First Author  Wiltgen BJ Year  2010
Journal  PLoS One Volume  5
Issue  9 PubMed ID  20927382
Mgi Jnum  J:223717 Mgi Id  MGI:5660104
Doi  10.1371/journal.pone.0012818 Citation  Wiltgen BJ, et al. (2010) A role for calcium-permeable AMPA receptors in synaptic plasticity and learning. PLoS One 5(9)
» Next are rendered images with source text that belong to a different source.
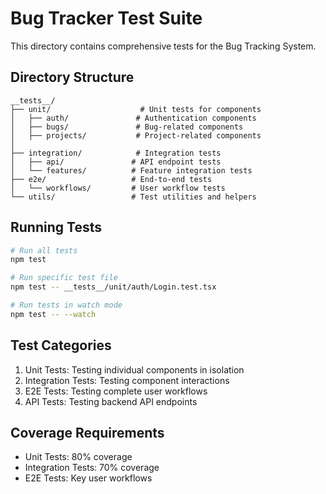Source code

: # Bug Tracker Test Suite

This directory contains comprehensive tests for the Bug Tracking System.

## Directory Structure

```
__tests__/
├── unit/                    # Unit tests for components
│   ├── auth/               # Authentication components
│   ├── bugs/               # Bug-related components
│   ├── projects/           # Project-related components
│  
├── integration/            # Integration tests
│   ├── api/               # API endpoint tests
│   └── features/          # Feature integration tests
├── e2e/                   # End-to-end tests
│   └── workflows/         # User workflow tests
└── utils/                 # Test utilities and helpers
```

## Running Tests

```bash
# Run all tests
npm test

# Run specific test file
npm test -- __tests__/unit/auth/Login.test.tsx

# Run tests in watch mode
npm test -- --watch
```

## Test Categories

1. Unit Tests: Testing individual components in isolation
2. Integration Tests: Testing component interactions
3. E2E Tests: Testing complete user workflows
4. API Tests: Testing backend API endpoints

## Coverage Requirements

- Unit Tests: 80% coverage
- Integration Tests: 70% coverage
- E2E Tests: Key user workflows
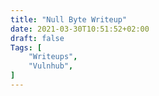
 ```yaml
---
title: "Null Byte Writeup"
date: 2021-03-30T10:51:52+02:00
draft: false
Tags: [
    "Writeups",
    "Vulnhub",
]
---
```

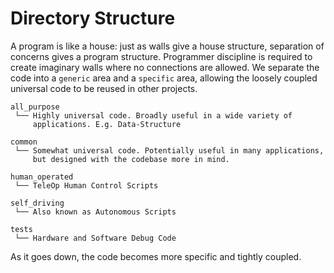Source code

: # Directory Structure
A program is like a house: just as walls give a house structure, separation of concerns 
gives a program structure. Programmer discipline is required to create imaginary walls 
where no connections are allowed. We separate the code into a `generic` area and a `specific`
area, allowing the loosely coupled universal code to be reused in other projects.

```
all_purpose
 └── Highly universal code. Broadly useful in a wide variety of 
     applications. E.g. Data-Structure
     
common
 └── Somewhat universal code. Potentially useful in many applications,
     but designed with the codebase more in mind.
     
human_operated
 └── TeleOp Human Control Scripts
 
self_driving
 └── Also known as Autonomous Scripts
 
tests
 └── Hardware and Software Debug Code
```

As it goes down, the code becomes more specific and tightly coupled.
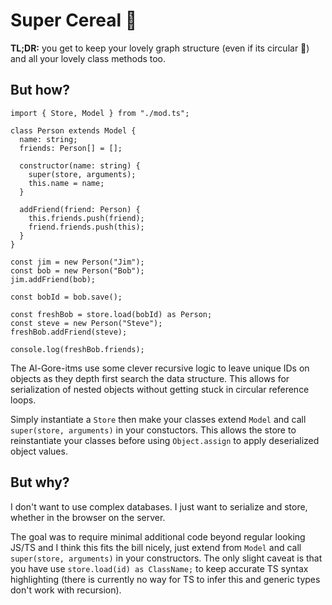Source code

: # Super Cereal 🥣

**TL;DR:** you get to keep your lovely graph structure (even if its circular 🤯) and all your lovely class methods too.

## But how?

```
import { Store, Model } from "./mod.ts";

class Person extends Model {
  name: string;
  friends: Person[] = [];

  constructor(name: string) {
    super(store, arguments);
    this.name = name;
  }

  addFriend(friend: Person) {
    this.friends.push(friend);
    friend.friends.push(this);
  }
}

const jim = new Person("Jim");
const bob = new Person("Bob");
jim.addFriend(bob);

const bobId = bob.save();

const freshBob = store.load(bobId) as Person;
const steve = new Person("Steve");
freshBob.addFriend(steve);

console.log(freshBob.friends);
```

The Al-Gore-itms use some clever recursive logic to leave unique IDs on objects as they depth first search the data structure. This allows for serialization of nested objects without getting stuck in circular reference loops.

Simply instantiate a `Store` then make your classes extend `Model` and call `super(store, arguments)` in your constuctors. This allows the store to reinstantiate your classes before  using `Object.assign` to apply deserialized object values.

## But why?

I don't want to use complex databases. I just want to serialize and store, whether in the browser on the server. 

The goal was to require minimal additional code beyond regular looking JS/TS and I think this fits the bill nicely, just extend from `Model` and call `super(store, arguments)` in your constructors. The only slight caveat is that you have use `store.load(id) as ClassName;` to keep accurate TS syntax highlighting (there is currently no way for TS to infer this and generic types don't work with recursion).

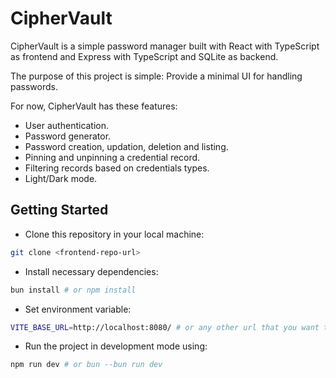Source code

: # CipherVault

CipherVault is a simple password manager built with React with TypeScript as frontend and Express with TypeScript and SQLite as backend.

The purpose of this project is simple: Provide a minimal UI for handling passwords.

For now, CipherVault has these features:

- User authentication.
- Password generator.
- Password creation, updation, deletion and listing.
- Pinning and unpinning a credential record.
- Filtering records based on credentials types.
- Light/Dark mode.

## Getting Started

- Clone this repository in your local machine:

```sh
git clone <frontend-repo-url>
```

- Install necessary dependencies:

```sh
bun install # or npm install
```

- Set environment variable:

```sh
VITE_BASE_URL=http://localhost:8080/ # or any other url that you want to use.
```

- Run the project in development mode using:

```sh
npm run dev # or bun --bun run dev
```
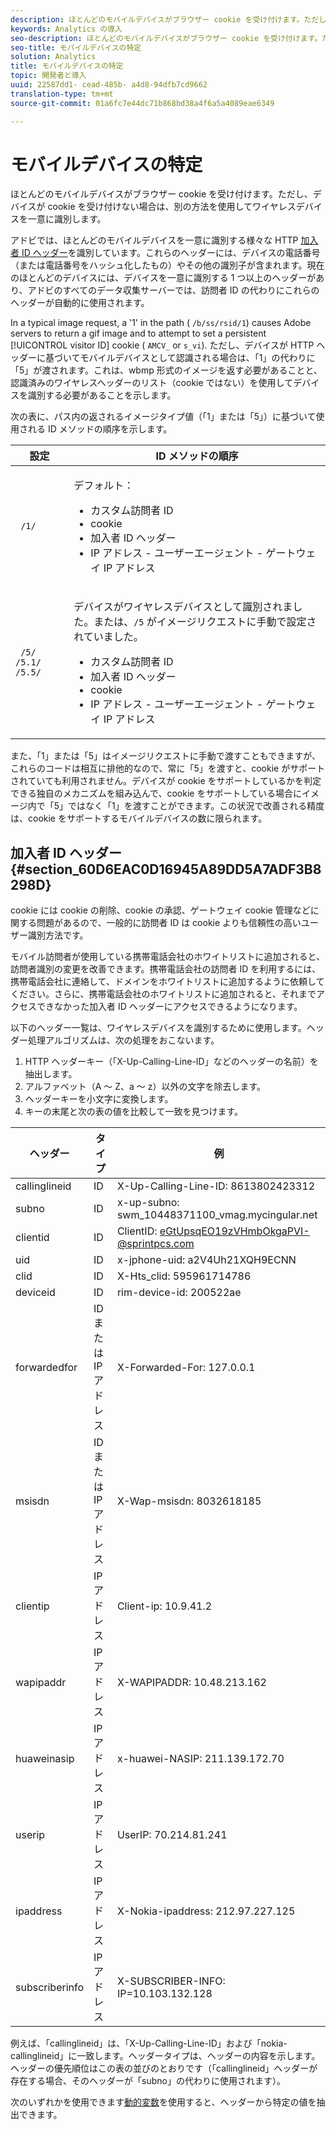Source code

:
 ```yaml
---
description: ほとんどのモバイルデバイスがブラウザー cookie を受け付けます。ただし、デバイスが cookie を受け付けない場合は、別の方法を使用してワイヤレスデバイスを一意に識別します。
keywords: Analytics の導入
seo-description: ほとんどのモバイルデバイスがブラウザー cookie を受け付けます。ただし、デバイスが cookie を受け付けない場合は、別の方法を使用してワイヤレスデバイスを一意に識別します。
seo-title: モバイルデバイスの特定
solution: Analytics
title: モバイルデバイスの特定
topic: 開発者と導入
uuid: 22587dd1- cead-485b- a4d8-94dfb7cd9662
translation-type: tm+mt
source-git-commit: 01a6fc7e44dc71b868bd38a4f6a5a4089eae6349

---
```



# モバイルデバイスの特定

ほとんどのモバイルデバイスがブラウザー cookie を受け付けます。ただし、デバイスが cookie を受け付けない場合は、別の方法を使用してワイヤレスデバイスを一意に識別します。

アドビでは、ほとんどのモバイルデバイスを一意に識別する様々な HTTP [加入者 ID ヘッダー](../../../implement/js-implementation/c-unique-visitors/visid-mobile.md#section_60D6EAC0D16945A89DD5A7ADF3B8298D)を識別しています。これらのヘッダーには、デバイスの電話番号（または電話番号をハッシュ化したもの）やその他の識別子が含まれます。現在のほとんどのデバイスには、デバイスを一意に識別する 1 つ以上のヘッダーがあり、アドビのすべてのデータ収集サーバーでは、訪問者 ID の代わりにこれらのヘッダーが自動的に使用されます。

In a typical image request, a '1' in the path ( `/b/ss/rsid/1`) causes Adobe servers to return a gif image and to attempt to set a persistent [!UICONTROL visitor ID] cookie ( `AMCV_` or `s_vi`). ただし、デバイスが HTTP ヘッダーに基づいてモバイルデバイスとして認識される場合は、「1」の代わりに「5」が渡されます。これは、wbmp 形式のイメージを返す必要があることと、認識済みのワイヤレスヘッダーのリスト（cookie ではない）を使用してデバイスを識別する必要があることを示します。

次の表に、パス内の返されるイメージタイプ値（「1」または「5」）に基づいて使用される ID メソッドの順序を示します。

<table id="table_07B0E55D5DAA4552A5CBC6937D47A857"> 
 <thead> 
  <tr> 
   <th colname="col1" class="entry"> 設定 </th> 
   <th colname="col2" class="entry"> ID メソッドの順序 </th> 
  </tr> 
 </thead>
 <tbody> 
  <tr> 
   <td colname="col1"> <code> /1/</code> </td> 
   <td colname="col2"> <p>デフォルト： </p> 
    <ul id="ul_E37E9919658A492C92187BAA18D33AB6"> 
     <li id="li_1A9E39C7CFB24C68AA07C8E85D33A858">カスタム訪問者 ID </li> 
     <li id="li_0DC8D17828C848BEB614C6E47C090064">cookie </li> 
     <li id="li_52706792FAD14F459266E3A672F92EA1">加入者 ID ヘッダー </li> 
     <li id="li_ECAD713D22314338BB5C92167DC0BB02"> IP アドレス - ユーザーエージェント - ゲートウェイ IP アドレス </li> 
    </ul> </td> 
  </tr> 
  <tr> 
   <td colname="col1"> <code> /5/ /5.1/ /5.5/</code> </td> 
   <td colname="col2"> <p>デバイスがワイヤレスデバイスとして識別されました。または、<code>/5</code> がイメージリクエストに手動で設定されていました。 </p> 
    <ul id="ul_624BEDFA3E1243CF9B42081D8B8EFFFB"> 
     <li id="li_D65761D23B684DB59BC23E92C9098122">カスタム訪問者 ID </li> 
     <li id="li_ADBA806B74CA43EFA8612301E06106C6">加入者 ID ヘッダー </li> 
     <li id="li_79DFD0DEAA1242C09A03E8134A40F799">cookie </li> 
     <li id="li_A462B9120FC6443480D62F37D456747E">IP アドレス - ユーザーエージェント - ゲートウェイ IP アドレス </li> 
    </ul> </td> 
  </tr> 
 </tbody> 
</table>

また、「1」または「5」はイメージリクエストに手動で渡すこともできますが、これらのコードは相互に排他的なので、常に「5」を渡すと、cookie がサポートされていても利用されません。デバイスが cookie をサポートしているかを判定できる独自のメカニズムを組み込んで、cookie をサポートしている場合にイメージ内で「5」ではなく「1」を渡すことができます。この状況で改善される精度は、cookie をサポートするモバイルデバイスの数に限られます。

## 加入者 ID ヘッダー {#section_60D6EAC0D16945A89DD5A7ADF3B8298D}

cookie には cookie の削除、cookie の承認、ゲートウェイ cookie 管理などに関する問題があるので、一般的に訪問者 ID は cookie よりも信頼性の高いユーザー識別方法です。

モバイル訪問者が使用している携帯電話会社のホワイトリストに追加されると、訪問者識別の変更を改善できます。携帯電話会社の訪問者 ID を利用するには、携帯電話会社に連絡して、ドメインをホワイトリストに追加するように依頼してください。さらに、携帯電話会社のホワイトリストに追加されると、それまでアクセスできなかった加入者 ID ヘッダーにアクセスできるようになります。

以下のヘッダー一覧は、ワイヤレスデバイスを識別するために使用します。ヘッダー処理アルゴリズムは、次の処理をおこないます。

1. HTTP ヘッダーキー（「X-Up-Calling-Line-ID」などのヘッダーの名前）を抽出します。
1. アルファベット（A ～ Z、a ～ z）以外の文字を除去します。
1. ヘッダーキーを小文字に変換します。
1. キーの末尾と次の表の値を比較して一致を見つけます。

| ヘッダー | タイプ | 例 |
|---|---|---|
| callinglineid | ID | X-Up-Calling-Line-ID: 8613802423312 |
| subno | ID | x-up-subno: swm_10448371100_vmag.mycingular.net |
| clientid | ID | ClientID: eGtUpsqEO19zVHmbOkgaPVI-@sprintpcs.com |
| uid | ID | x-jphone-uid: a2V4Uh21XQH9ECNN |
| clid | ID | X-Hts_clid: 595961714786 |
| deviceid | ID | rim-device-id: 200522ae |
| forwardedfor | ID または IP アドレス | X-Forwarded-For: 127.0.0.1 |
| msisdn | ID または IP アドレス | X-Wap-msisdn: 8032618185 |
| clientip | IP アドレス | Client-ip: 10.9.41.2 |
| wapipaddr | IP アドレス | X-WAPIPADDR: 10.48.213.162 |
| huaweinasip | IP アドレス | x-huawei-NASIP: 211.139.172.70 |
| userip | IP アドレス | UserIP: 70.214.81.241 |
| ipaddress | IP アドレス | X-Nokia-ipaddress: 212.97.227.125 |
| subscriberinfo | IP アドレス | X-SUBSCRIBER-INFO: IP=10.103.132.128 |

例えば、「callinglineid」は、「X-Up-Calling-Line-ID」および「nokia-callinglineid」に一致します。ヘッダータイプは、ヘッダーの内容を示します。ヘッダーの優先順位はこの表の並びのとおりです（「callinglineid」ヘッダーが存在する場合、そのヘッダーが「subno」の代わりに使用されます）。

次のいずれかを使用できます[動的変数](../../../implement/js-implementation/c-variables/dynvars-overview.md#concept_B016789733A94070A9EAB209EEC05262)を使用すると、ヘッダーから特定の値を抽出できます。
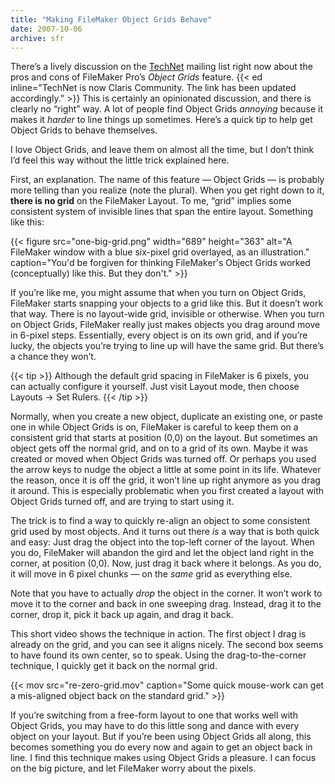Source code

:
 ```yaml
---
title: "Making FileMaker Object Grids Behave"
date: 2007-10-06
archive: sfr
---
```


There’s a lively discussion on the [TechNet](https://community.claris.com/) mailing list right now about the pros and cons of FileMaker Pro’s *Object Grids* feature. {{< ed inline="TechNet is now Claris Community. The link has been updated accordingly." >}} This is certainly an opinionated discussion, and there is clearly no “right” way. A lot of people find Object Grids *annoying* because it makes it *harder* to line things up sometimes. Here’s a quick tip to help get Object Grids to behave themselves.

I love Object Grids, and leave them on almost all the time, but I don’t think I’d feel this way without the little trick explained here.

First, an explanation. The name of this feature — Object Grids — is probably more telling than you realize (note the plural). When you get right down to it, **there is no grid** on the FileMaker Layout. To me, “grid” implies some consistent system of invisible lines that span the entire layout. Something like this:

{{< figure src="one-big-grid.png" 
           width="689"
           height="363"
           alt="A FileMaker window with a blue six-pixel grid overlayed, as an illustration."
           caption="You'd be forgiven for thinking FileMaker's Object Grids worked (conceptually) like this. But they don't." >}}

If you’re like me, you might assume that when you turn on Object Grids, FileMaker starts snapping your objects to a grid like this. But it doesn’t work that way. There is no layout-wide grid, invisible or otherwise. When you turn on Object Grids, FileMaker really just makes objects you drag around move in 6-pixel steps. Essentially, every object is on its own grid, and if you’re lucky, the objects you’re trying to line up will have the same grid. But there’s a chance they won’t.

{{< tip >}}
Although the default grid spacing in FileMaker is 6 pixels, you can actually configure it yourself. Just visit Layout mode, then choose Layouts → Set Rulers.
{{< /tip >}}

Normally, when you create a new object, duplicate an existing one, or paste one in while Object Grids is on, FileMaker is careful to keep them on a consistent grid that starts at position (0,0) on the layout. But sometimes an object gets off the normal grid, and on to a grid of its own. Maybe it was created or moved when Object Grids was turned off. Or perhaps you used the arrow keys to nudge the object a little at some point in its life. Whatever the reason, once it is off the grid, it won’t line up right anymore as you drag it around. This is especially problematic when you first created a layout with Object Grids turned off, and are trying to start using it.

The trick is to find a way to quickly re-align an object to some consistent grid used by most objects. And it turns out there *is* a way that is both quick and easy: Just drag the object into the top-left corner of the layout. When you do, FileMaker will abandon the gird and let the object land right in the corner, at position (0,0). Now, just drag it back where it belongs. As you do, it will move in 6 pixel chunks — on the *same* grid as everything else.

Note that you have to actually *drop* the object in the corner. It won’t work to move it to the corner and back in one sweeping drag. Instead, drag it to the corner, drop it, pick it back up again, and drag it back.

This short video shows the technique in action. The first object I drag is already on the grid, and you can see it aligns nicely. The second box seems to have found its own center, so to speak. Using the drag-to-the-corner technique, I quickly get it back on the normal grid.

{{< mov src="re-zero-grid.mov" caption="Some quick mouse-work can get a mis-aligned object back on the standard grid." >}}

If you’re switching from a free-form layout to one that works well with Object Grids, you may have to do this little song and dance with every object on your layout. But if you’re been using Object Grids all along, this becomes something you do every now and again to get an object back in line. I find this technique makes using Object Grids a pleasure. I can focus on the big picture, and let FileMaker worry about the pixels.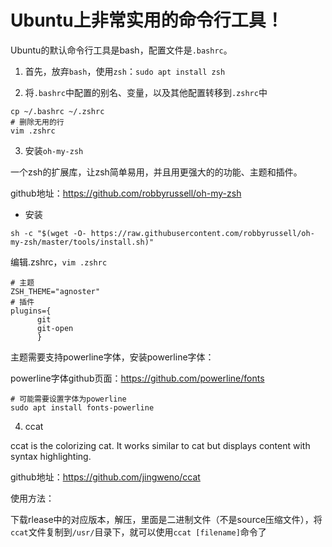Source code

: # Ubuntu上非常实用的命令行工具！

Ubuntu的默认命令行工具是bash，配置文件是`.bashrc`。

1. 首先，放弃`bash`，使用`zsh`：`sudo apt install zsh`

2. 将`.bashrc`中配置的别名、变量，以及其他配置转移到`.zshrc`中

```shell
cp ~/.bashrc ~/.zshrc
# 删除无用的行
vim .zshrc
```

3. 安装`oh-my-zsh`

一个zsh的扩展库，让zsh简单易用，并且用更强大的的功能、主题和插件。

github地址：https://github.com/robbyrussell/oh-my-zsh

- 安装

```shell
sh -c "$(wget -O- https://raw.githubusercontent.com/robbyrussell/oh-my-zsh/master/tools/install.sh)"
```

编辑.zshrc，`vim .zshrc`

```shell
# 主题
ZSH_THEME="agnoster"
# 插件
plugins={
      git
      git-open
      }
```
主题需要支持powerline字体，安装powerline字体：

powerline字体github页面：https://github.com/powerline/fonts

```shell
# 可能需要设置字体为powerline
sudo apt install fonts-powerline
```

4. ccat

ccat is the colorizing cat. It works similar to cat but displays content with syntax highlighting.

github地址：https://github.com/jingweno/ccat

使用方法：

下载rlease中的对应版本，解压，里面是二进制文件（不是source压缩文件），将`ccat`文件复制到`/usr/`目录下，就可以使用`ccat [filename]`命令了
abstractText  A central concept in the field of learning and memory is that NMDARs are essential for synaptic plasticity and memory formation. Surprisingly then, multiple studies have found that behavioral experience can reduce or eliminate the contribution of these receptors to learning. The cellular mechanisms that mediate learning in the absence of NMDAR activation are currently unknown. To address this issue, we examined the contribution of Ca(2+)-permeable AMPARs to learning and plasticity in the hippocampus. Mutant mice were engineered with a conditional genetic deletion of GluR2 in the CA1 region of the hippocampus (GluR2-cKO mice). Electrophysiology experiments in these animals revealed a novel form of long-term potentiation (LTP) that was independent of NMDARs and mediated by GluR2-lacking Ca(2+)-permeable AMPARs. Behavioral analyses found that GluR2-cKO mice were impaired on multiple hippocampus-dependent learning tasks that required NMDAR activation. This suggests that AMPAR-mediated LTP interferes with NMDAR-dependent plasticity. In contrast, NMDAR-independent learning was normal in knockout mice and required the activation of Ca(2+)-permeable AMPARs. These results suggest that GluR2-lacking AMPARs play a functional and previously unidentified role in learning; they appear to mediate changes in synaptic strength that occur after plasticity has been established by NMDARs.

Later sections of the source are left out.